SpaceX sent a rocket rising from NASA’s historic Launch Complex 39A today for the first time since the space shuttle fleet retired, marking a new chapter for a pad that served as the springboard for Apollo moon missions.

The Falcon 9 rocket sent a robotic Dragon capsule toward the International Space Station with almost 5,500 pounds of supplies and experiments, under the terms of SpaceX’s multimillion-dollar contract with NASA.

As a bonus, the rocket’s first-stage booster flew itself back to a perfect touchdown at SpaceX’s Landing Zone 1, not far from the Kennedy Space Center launch site in Florida. That’s part of SpaceX’s plan for reusing hardware and driving down the cost of space launches even further.

Today’s launch marked the first-ever commercial mission to take off from Pad 39, where most of the Apollo missions began in the late 1960s and early 1970s. Lots of other rockets have lifted off from pads at nearby Cape Canaveral Air Force Station since the last shuttle mission in 2011, but not from the space center itself.

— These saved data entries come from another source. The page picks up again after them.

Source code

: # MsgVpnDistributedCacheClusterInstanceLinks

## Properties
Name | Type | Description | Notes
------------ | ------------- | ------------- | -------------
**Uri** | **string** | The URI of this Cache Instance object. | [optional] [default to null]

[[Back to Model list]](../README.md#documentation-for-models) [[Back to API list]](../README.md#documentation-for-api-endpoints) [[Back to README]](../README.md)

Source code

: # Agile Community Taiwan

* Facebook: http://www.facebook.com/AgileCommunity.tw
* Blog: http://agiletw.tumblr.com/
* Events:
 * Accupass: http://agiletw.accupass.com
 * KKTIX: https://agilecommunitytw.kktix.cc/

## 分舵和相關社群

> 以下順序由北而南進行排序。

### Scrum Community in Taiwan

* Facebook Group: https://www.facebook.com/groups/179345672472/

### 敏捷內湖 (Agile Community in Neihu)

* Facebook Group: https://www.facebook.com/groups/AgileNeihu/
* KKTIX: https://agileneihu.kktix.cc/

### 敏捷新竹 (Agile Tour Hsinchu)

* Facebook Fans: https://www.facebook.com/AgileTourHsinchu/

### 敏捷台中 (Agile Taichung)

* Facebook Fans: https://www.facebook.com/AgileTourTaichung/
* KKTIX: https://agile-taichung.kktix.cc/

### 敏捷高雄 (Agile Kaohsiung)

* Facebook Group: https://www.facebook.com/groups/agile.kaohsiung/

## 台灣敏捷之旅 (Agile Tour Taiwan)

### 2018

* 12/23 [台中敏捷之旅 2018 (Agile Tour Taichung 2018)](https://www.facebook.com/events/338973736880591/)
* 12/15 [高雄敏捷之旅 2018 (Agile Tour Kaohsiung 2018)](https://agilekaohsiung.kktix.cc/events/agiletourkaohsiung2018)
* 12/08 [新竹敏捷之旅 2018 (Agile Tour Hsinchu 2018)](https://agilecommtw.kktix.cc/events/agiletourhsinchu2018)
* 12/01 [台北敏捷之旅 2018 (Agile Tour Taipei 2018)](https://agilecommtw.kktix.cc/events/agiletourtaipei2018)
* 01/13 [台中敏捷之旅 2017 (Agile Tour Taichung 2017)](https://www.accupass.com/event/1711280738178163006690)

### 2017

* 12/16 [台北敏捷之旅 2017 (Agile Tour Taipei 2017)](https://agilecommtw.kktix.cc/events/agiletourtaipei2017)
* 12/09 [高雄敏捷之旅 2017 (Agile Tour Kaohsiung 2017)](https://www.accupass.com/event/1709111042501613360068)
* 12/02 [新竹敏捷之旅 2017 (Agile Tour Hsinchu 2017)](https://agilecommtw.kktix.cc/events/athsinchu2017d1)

This was the second attempt to get the historic mission off the ground.

Saturday’s countdown got to the T-minus-13 seconds before it was called off. The launch team was trying to resolve a concern about the thrust vector control system for the Falcon 9’s second-stage rocket engine, and in the end, SpaceX went with a one-day postponement to give the team more time.

In a series of tweets, SpaceX CEO Elon Musk said nagging worries about the control system led him to postpone Saturday’s launch even though computers were giving the go-ahead.

“If this is the only issue, flight would be fine, but need to make sure that it isn’t symptomatic of a more significant upstream root cause,” Musk wrote. He said it wasn’t worth “rolling the dice” on Saturday.

The issue was resolved overnight, and no further worries arose today. Musk’s tweets were far more upbeat:

As the Falcon 9’s first stage slowed itself down from supersonic speeds for its touchdown at Landing Zone 1, sonic booms that could be heard reverberating along the Florida coast.

Meanwhile, the Dragon continued onward and upward, powered by the rocket’s second stage. Spacecraft separation was successful, putting the Dragon on course for a rendezvous with the space station on Wednesday. Astronauts will use the station’s robotic arm to pull the Dragon in for its berthing.

Most of the Dragon’s cargo consists of scientific experiments, including the SAGE III apparatus that will be mounted on the station’s exterior to study Earth’s atmosphere from above. Over the course of about a month, the crew will unload the capsule and then fill it back up with payloads for return to Earth.

SpaceX is leasing Launch Complex 39A under the terms of a 20-year agreement with NASA – a deal that was sealed in 2014 after a competition with Blue Origin, the space venture founded by Amazon billionaire Jeff Bezos.

In addition to 39A, SpaceX has been using Launch Complex 40 at Cape Canaveral Air Force Station. That pad was heavily damaged when a Falcon 9 blew up during preparations for launch last September. It’s now under repair.

Eventually, SpaceX plans to launch crews to the space station from Pad 39A, as well as the company’s yet-to-be-tested Falcon Heavy rocket.